The construction industry is beset by problems such as inadequate budgets, lack of planning, and management issues. It sometimes has to cope with labor issues like strikes, go-slows, and wage negotiations. These problems run the gamut of all sectors, not only construction. Many of these setbacks, e.g., cost overruns, can be prevented or improved by making proper use of data. While data will not stop worker discord, it can ensure that projects are kept on track and stay within budget. It can provide sufficient, accurate information and trends to permit confidence in making decisions. Below we take a look at how civil engineers use data.
Too Much Data?
Are we overrun by excessive volumes of data that are too unwieldy to draw conclusions from? How do we decide which data matters and what can safely be ignored? Fortunately, one of the greatest technological advances we have witnessed and that is now being utilized across sectors is Big Data.
Big Data has more sources of data (variety), being delivered at greater speeds (velocity), and in bigger amounts (volume), hence it is referred to as the three Vs. We can thank artificial intelligence and machine learning for our ability to use this data more effectively than we did with much smaller quantities so that we can solve new problems that we had no solutions for before.

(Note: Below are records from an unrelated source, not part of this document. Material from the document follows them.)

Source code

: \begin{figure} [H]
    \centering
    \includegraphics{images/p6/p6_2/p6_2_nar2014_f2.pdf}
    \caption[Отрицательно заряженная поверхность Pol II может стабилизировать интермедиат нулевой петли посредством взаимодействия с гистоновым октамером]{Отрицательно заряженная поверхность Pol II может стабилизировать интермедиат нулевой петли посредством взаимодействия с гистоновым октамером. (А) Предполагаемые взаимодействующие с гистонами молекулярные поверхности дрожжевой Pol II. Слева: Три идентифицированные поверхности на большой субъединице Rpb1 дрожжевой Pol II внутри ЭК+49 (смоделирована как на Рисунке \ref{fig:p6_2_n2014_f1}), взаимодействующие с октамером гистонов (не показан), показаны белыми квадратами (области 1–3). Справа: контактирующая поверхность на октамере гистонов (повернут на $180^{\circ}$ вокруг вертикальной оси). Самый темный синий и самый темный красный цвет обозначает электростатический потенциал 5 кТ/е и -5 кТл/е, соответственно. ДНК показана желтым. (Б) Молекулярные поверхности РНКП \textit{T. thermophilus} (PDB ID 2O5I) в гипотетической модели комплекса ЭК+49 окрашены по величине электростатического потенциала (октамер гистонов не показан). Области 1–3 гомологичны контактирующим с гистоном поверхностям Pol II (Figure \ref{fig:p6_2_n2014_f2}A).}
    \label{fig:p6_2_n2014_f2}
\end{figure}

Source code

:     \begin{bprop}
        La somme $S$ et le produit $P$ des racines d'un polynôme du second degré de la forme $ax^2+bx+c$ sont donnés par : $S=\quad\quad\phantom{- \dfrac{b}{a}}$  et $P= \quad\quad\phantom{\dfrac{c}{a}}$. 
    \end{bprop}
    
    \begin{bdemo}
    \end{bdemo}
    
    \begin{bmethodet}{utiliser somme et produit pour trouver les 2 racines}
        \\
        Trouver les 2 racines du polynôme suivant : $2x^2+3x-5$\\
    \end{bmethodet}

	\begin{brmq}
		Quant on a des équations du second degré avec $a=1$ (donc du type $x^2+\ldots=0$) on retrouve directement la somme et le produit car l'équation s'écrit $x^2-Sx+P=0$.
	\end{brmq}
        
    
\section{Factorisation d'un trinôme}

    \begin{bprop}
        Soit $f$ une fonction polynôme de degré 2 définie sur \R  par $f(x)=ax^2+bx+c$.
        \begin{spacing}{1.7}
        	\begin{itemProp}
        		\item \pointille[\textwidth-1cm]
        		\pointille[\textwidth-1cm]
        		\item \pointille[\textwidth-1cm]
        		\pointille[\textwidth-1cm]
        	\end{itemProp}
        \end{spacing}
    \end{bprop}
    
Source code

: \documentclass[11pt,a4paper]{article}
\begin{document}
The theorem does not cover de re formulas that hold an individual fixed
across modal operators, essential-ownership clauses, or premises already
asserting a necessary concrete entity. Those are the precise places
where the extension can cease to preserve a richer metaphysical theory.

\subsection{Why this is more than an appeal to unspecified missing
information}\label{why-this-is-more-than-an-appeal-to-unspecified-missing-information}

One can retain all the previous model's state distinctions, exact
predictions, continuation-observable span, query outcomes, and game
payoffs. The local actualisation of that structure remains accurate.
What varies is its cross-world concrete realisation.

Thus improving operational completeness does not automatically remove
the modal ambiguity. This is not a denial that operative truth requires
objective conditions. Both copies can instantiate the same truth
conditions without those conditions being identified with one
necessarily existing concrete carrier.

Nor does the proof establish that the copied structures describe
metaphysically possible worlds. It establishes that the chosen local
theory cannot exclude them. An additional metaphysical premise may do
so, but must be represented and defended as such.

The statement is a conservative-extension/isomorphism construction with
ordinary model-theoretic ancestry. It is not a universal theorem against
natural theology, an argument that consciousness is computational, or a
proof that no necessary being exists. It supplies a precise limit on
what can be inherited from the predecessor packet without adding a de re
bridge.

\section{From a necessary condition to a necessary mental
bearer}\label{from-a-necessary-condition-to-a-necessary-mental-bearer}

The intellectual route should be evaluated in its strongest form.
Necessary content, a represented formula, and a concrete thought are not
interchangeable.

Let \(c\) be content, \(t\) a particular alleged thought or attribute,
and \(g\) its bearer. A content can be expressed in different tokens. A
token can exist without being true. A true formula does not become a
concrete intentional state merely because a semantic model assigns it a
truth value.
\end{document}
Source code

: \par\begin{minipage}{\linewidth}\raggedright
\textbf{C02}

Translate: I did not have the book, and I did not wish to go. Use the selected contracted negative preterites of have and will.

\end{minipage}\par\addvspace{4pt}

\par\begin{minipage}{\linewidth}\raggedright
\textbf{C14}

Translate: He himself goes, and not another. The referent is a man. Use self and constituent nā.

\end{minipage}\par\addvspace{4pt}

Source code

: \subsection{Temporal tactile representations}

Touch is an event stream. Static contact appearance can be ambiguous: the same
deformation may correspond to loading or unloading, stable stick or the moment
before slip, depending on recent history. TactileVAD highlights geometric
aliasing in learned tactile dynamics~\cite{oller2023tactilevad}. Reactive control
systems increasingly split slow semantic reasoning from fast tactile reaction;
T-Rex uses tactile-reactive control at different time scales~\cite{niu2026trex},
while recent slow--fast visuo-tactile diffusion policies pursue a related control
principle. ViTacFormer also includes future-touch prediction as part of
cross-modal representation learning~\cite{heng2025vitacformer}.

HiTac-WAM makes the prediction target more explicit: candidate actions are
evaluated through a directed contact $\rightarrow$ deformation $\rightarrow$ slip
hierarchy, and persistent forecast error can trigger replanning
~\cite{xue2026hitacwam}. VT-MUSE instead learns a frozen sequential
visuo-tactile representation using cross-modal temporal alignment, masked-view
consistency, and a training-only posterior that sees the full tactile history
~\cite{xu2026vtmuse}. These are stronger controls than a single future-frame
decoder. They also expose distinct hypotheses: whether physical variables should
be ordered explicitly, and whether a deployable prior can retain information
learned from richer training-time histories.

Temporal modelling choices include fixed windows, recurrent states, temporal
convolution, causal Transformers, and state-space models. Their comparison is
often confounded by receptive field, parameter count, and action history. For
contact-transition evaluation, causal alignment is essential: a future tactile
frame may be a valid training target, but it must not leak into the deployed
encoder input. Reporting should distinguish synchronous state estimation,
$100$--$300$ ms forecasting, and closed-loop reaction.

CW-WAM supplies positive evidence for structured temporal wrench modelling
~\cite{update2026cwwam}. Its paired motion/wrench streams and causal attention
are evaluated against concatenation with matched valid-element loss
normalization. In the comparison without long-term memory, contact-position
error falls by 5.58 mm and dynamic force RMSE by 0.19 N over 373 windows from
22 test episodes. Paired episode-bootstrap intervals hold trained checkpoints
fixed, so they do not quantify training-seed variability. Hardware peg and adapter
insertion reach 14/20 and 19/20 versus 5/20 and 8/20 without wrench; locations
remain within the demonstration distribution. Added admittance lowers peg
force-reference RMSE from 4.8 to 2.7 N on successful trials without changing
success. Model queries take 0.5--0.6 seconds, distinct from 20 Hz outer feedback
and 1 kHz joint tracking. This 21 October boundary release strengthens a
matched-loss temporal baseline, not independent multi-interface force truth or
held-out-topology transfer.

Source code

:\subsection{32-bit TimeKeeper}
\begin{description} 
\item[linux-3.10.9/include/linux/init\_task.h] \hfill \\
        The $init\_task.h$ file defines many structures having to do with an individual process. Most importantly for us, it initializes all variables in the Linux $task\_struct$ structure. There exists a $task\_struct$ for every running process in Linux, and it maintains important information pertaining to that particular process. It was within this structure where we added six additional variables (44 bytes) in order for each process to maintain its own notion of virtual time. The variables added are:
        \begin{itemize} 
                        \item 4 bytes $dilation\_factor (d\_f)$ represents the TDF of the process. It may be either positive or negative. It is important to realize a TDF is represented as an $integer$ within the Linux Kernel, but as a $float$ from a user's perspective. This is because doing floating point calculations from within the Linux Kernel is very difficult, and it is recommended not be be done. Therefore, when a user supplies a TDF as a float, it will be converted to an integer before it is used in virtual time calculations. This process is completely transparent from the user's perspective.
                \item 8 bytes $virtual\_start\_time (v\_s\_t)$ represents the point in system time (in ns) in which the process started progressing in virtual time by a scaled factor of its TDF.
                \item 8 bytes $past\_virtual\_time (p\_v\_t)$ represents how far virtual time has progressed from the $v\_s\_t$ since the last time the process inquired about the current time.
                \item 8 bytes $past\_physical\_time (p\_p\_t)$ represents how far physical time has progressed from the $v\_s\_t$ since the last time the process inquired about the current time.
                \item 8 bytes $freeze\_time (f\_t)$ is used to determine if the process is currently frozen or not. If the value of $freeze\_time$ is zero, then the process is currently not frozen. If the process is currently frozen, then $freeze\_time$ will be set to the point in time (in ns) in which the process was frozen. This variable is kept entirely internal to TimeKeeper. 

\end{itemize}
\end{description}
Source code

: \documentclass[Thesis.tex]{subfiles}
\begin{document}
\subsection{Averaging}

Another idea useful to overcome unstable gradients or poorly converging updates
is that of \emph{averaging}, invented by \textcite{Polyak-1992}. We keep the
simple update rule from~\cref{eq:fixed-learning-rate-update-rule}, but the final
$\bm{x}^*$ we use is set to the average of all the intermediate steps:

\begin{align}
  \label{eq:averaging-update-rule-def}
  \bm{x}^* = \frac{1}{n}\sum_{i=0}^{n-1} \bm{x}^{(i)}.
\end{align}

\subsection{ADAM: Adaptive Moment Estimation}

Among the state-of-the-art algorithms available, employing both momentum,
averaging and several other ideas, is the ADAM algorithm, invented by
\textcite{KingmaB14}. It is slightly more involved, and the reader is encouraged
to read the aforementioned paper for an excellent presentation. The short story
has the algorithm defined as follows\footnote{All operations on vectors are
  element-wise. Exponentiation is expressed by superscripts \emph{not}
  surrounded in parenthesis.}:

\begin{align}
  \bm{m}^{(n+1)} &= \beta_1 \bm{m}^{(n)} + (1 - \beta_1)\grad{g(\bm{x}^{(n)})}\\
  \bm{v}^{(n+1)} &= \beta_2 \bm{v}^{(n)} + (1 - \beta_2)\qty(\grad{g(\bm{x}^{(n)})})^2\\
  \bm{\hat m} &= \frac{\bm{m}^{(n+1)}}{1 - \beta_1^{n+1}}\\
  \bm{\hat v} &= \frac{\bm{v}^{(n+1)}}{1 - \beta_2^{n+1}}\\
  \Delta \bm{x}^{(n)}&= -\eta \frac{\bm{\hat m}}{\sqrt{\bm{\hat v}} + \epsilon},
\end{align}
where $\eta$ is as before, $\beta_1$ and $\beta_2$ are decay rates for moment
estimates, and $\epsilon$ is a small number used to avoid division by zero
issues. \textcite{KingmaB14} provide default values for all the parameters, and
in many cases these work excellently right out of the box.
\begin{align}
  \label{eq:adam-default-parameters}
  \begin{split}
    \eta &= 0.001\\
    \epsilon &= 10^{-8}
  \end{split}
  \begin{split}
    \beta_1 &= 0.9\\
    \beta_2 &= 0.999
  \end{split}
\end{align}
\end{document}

On occasion, you may see a manual traffic counter sitting next to an intersection with a clipboard and counting the number of cars passing through. This process is called field data collection. This may be fine to ascertain how many cars use an entrance or exit from a townhouse complex and whether the volume justifies a separate traffic light for these vehicles. But with larger projects, it is just not viable. For example, how accurate would the counts be for a massive interchange with five lanes of traffic, with many of them overtaking other vehicles? You could not rely on manual counts from this example to make informed decisions.
Digitalization enables civil engineers to obtain 100% accuracy on even the largest project. The time taken to do this is also far swifter than a manual process and is more cost-effective. Once you have your digital data, then infrastructure analytics allows you to make sense of it and determine the best course of action.
Simulations of the construction process can be run. These simulations provide a realistic portrayal of conditions on the ground at a particular site that is under review. Costly mistakes can be avoided by first using this software before committing building materials and labor to construction.
Data science is a field that is employed by many industries. It maximizes the uses of data to ensure better planning and delivery. Thus, statistics play a role in every phase of construction. Civil engineers use data science for many applications in the industry. For example, data science can assist with the blended calculations needed to make predictions. This is a great boon when scales are huge but can be used just as effectively on smaller projects. Data science is also useful for conducting a risk analysis of a project.
These are just a few of the ways that civil engineers manage and interpret data.